As these examples suggest, configurational analysis complicates a linear, monodirectional, diffusionist narrative, seeing instead multiple relations of adaptation and co-dependence. However, this is not to say that such relations were ‘flat’. Configurational analysis also allows for differential power relations, ranging from the relationship between power and knowledge to the symbolic resources that emerge from social positions within a given field of power. Both find correlates in the politics of disciplinary knowledge in IR. In this paper, I am mostly concerned with the relational production of hierarchy. As Mustafa Emirbayer puts it:

Inequality comes largely from the solutions that elite and nonelite actors improvise in the face of recurrent organizational problems – challenges centering around control over symbolic, positional, or emotional resources. These solutions, which involve the implementation of invidious categorical distinctions, resemble ‘moves’ in a game, or perhaps even attempts to change the rules of a game.Footnote 32

Resources may be hoarded, access to particular networks policed, or practices perpetuated that regulate access to those resources or networks. Through such practices, categorical distinctions become naturalized and reaffirmed.Footnote 33

These power–laden relational accounts of knowledge formation allow us to see hierarchies of knowledge. These hierarchies come from somewhere; they emerge and develop through practices of reaffirmation and subversion.
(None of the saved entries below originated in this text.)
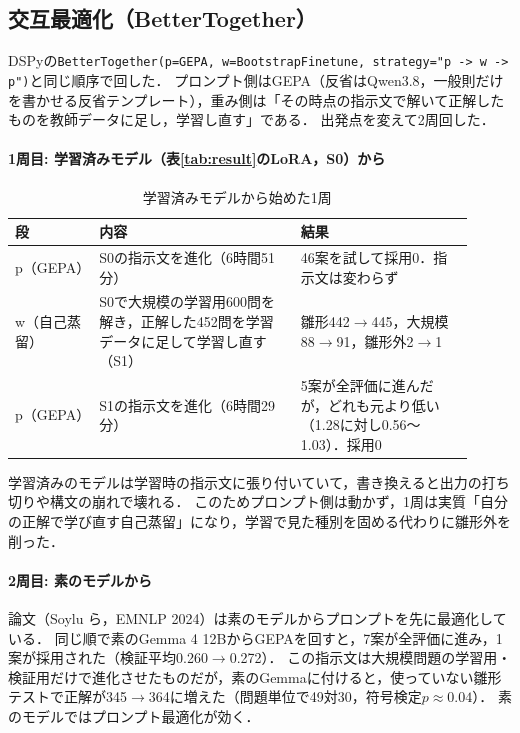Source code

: \documentclass[12pt,a4paper]{article}
\begin{document}
\subsection{交互最適化（BetterTogether）}

DSPyの\texttt{BetterTogether(p=GEPA, w=BootstrapFinetune, strategy="p -> w -> p")}と同じ順序で回した．
プロンプト側はGEPA（反省はQwen3.8，一般則だけを書かせる反省テンプレート），重み側は「その時点の指示文で解いて正解したものを教師データに足し，学習し直す」である．
出発点を変えて2周回した．

\paragraph{1周目: 学習済みモデル（表\ref{tab:result}のLoRA，S0）から}

\begin{table}[H]
  \centering
  \caption{学習済みモデルから始めた1周}
  \label{tab:bt}
  \small
  \begin{tabular}{p{0.13\linewidth}p{0.42\linewidth}p{0.36\linewidth}}
    \toprule
    段 & 内容 & 結果 \\
    \midrule
    p（GEPA） & S0の指示文を進化（6時間51分） & 46案を試して採用0．指示文は変わらず \\
    w（自己蒸留） & S0で大規模の学習用600問を解き，正解した452問を学習データに足して学習し直す（S1） & 雛形442$\rightarrow$445，大規模88$\rightarrow$91，雛形外2$\rightarrow$1 \\
    p（GEPA） & S1の指示文を進化（6時間29分） & 5案が全評価に進んだが，どれも元より低い（1.28に対し0.56〜1.03）．採用0 \\
    \bottomrule
  \end{tabular}
\end{table}

学習済みのモデルは学習時の指示文に張り付いていて，書き換えると出力の打ち切りや構文の崩れで壊れる．
このためプロンプト側は動かず，1周は実質「自分の正解で学び直す自己蒸留」になり，学習で見た種別を固める代わりに雛形外を削った．

\paragraph{2周目: 素のモデルから}

論文（Soylu ら，EMNLP 2024）は素のモデルからプロンプトを先に最適化している．
同じ順で素のGemma 4 12BからGEPAを回すと，7案が全評価に進み，1案が採用された（検証平均0.260$\rightarrow$0.272）．
この指示文は大規模問題の学習用・検証用だけで進化させたものだが，素のGemmaに付けると，使っていない雛形テストで正解が345$\rightarrow$364に増えた（問題単位で49対30，符号検定$p \approx 0.04$）．
素のモデルではプロンプト最適化が効く．
\end{document}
This understanding offers an alternative to a boundary-policing view of concepts such as the ‘international’, seeing them not as consisting of fixed essences but rather as multiply realized within particular times and spaces, corresponding to particular agents, their claims to epistemic authority, and the historical contexts within which they are embedded.Footnote 34 In what follows I apply these approaches to the development of the IR discipline in India.

Empire, knowledge, and counter-knowledge

One of the major insights of recent revisionist disciplinary histories of IR has been the centring of imperial and colonial knowledge-gathering in the creation of early disciplinary formations.Footnote 35 These forms of knowledge guided the conduct of imperial statecraft and the administration of colonial states, helping to forge the early social sciences as a project of colonial modernity. If IR began in part as a discipline tasked with informing practices of colonial administration, then colonial knowledge was one of its principle empirical referents.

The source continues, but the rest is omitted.